- [ACTIVITY] Show each line of the records below where the word "Jira" occurs.

[Saved entries]
-.-.-

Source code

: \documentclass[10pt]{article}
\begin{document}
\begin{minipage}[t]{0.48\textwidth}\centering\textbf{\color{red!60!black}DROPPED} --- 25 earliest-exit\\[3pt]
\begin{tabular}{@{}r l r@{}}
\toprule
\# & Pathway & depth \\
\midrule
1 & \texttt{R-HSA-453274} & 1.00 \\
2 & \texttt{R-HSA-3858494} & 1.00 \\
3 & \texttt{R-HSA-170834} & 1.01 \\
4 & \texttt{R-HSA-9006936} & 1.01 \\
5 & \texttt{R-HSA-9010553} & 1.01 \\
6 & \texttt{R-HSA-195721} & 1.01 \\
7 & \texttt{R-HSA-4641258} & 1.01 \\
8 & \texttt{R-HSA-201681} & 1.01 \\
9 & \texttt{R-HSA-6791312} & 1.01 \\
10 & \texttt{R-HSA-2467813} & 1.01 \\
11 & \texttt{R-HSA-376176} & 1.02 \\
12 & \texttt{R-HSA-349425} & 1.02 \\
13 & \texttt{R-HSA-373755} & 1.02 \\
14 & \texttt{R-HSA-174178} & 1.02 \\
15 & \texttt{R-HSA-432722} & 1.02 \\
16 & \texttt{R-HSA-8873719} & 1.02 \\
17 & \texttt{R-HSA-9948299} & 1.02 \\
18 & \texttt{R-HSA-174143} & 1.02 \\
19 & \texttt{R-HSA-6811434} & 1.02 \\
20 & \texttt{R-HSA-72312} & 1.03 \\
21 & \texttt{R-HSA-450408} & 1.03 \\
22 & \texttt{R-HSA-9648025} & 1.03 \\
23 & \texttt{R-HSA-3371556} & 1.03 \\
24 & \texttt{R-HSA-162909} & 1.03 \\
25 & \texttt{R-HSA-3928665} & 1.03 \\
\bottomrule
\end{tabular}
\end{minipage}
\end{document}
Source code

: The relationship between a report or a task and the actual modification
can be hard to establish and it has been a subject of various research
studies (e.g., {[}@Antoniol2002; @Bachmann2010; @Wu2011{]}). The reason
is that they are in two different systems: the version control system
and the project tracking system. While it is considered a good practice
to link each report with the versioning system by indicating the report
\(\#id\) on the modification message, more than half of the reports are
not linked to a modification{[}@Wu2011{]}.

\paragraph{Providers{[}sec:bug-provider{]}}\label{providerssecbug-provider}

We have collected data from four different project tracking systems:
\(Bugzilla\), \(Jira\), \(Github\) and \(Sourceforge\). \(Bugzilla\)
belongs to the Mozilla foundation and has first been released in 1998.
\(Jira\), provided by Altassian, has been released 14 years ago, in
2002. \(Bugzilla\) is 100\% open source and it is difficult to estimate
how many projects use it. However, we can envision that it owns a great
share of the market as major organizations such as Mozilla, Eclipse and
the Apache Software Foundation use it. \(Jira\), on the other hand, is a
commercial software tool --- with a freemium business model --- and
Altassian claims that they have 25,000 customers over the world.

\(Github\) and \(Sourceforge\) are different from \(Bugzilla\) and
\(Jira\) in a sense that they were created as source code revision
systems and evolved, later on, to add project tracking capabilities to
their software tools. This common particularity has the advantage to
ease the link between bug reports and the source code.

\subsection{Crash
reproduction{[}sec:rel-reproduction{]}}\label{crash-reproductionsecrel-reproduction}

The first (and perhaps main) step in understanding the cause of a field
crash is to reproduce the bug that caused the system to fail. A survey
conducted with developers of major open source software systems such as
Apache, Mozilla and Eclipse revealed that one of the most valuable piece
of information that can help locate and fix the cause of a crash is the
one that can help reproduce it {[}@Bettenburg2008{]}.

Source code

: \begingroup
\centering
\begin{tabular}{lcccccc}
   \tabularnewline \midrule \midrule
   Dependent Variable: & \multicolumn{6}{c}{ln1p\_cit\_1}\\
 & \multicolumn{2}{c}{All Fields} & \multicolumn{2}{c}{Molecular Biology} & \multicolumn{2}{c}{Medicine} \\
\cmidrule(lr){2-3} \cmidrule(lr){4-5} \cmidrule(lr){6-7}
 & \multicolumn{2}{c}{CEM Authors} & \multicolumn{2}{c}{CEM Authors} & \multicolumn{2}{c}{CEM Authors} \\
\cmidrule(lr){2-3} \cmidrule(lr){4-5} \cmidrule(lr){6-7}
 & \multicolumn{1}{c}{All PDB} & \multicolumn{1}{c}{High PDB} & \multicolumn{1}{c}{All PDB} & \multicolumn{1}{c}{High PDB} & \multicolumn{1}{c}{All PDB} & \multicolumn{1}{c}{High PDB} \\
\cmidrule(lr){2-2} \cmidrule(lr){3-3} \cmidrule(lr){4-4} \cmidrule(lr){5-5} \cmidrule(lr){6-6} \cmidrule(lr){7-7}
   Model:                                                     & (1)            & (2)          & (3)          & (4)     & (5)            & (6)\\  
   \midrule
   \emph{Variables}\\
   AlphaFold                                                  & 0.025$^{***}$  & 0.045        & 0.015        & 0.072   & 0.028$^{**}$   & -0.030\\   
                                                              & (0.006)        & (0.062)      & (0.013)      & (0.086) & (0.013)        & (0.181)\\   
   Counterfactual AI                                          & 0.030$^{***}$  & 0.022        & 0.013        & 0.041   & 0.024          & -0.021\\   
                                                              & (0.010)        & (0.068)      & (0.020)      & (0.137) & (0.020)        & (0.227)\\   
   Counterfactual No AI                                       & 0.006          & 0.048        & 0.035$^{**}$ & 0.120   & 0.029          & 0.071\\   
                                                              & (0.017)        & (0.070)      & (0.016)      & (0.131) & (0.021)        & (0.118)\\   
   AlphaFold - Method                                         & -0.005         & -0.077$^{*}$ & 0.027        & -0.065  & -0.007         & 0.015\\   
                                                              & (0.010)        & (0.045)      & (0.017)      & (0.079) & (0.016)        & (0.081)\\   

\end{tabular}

-.-.-

- [RESPONSE]
\(Bugzilla\), \(Jira\), \(Github\) and \(Sourceforge\). \(Bugzilla\)
\(Jira\), provided by Altassian, has been released 14 years ago, in
the Apache Software Foundation use it. \(Jira\), on the other hand, is a
\(Jira\) in a sense that they were created as source code revision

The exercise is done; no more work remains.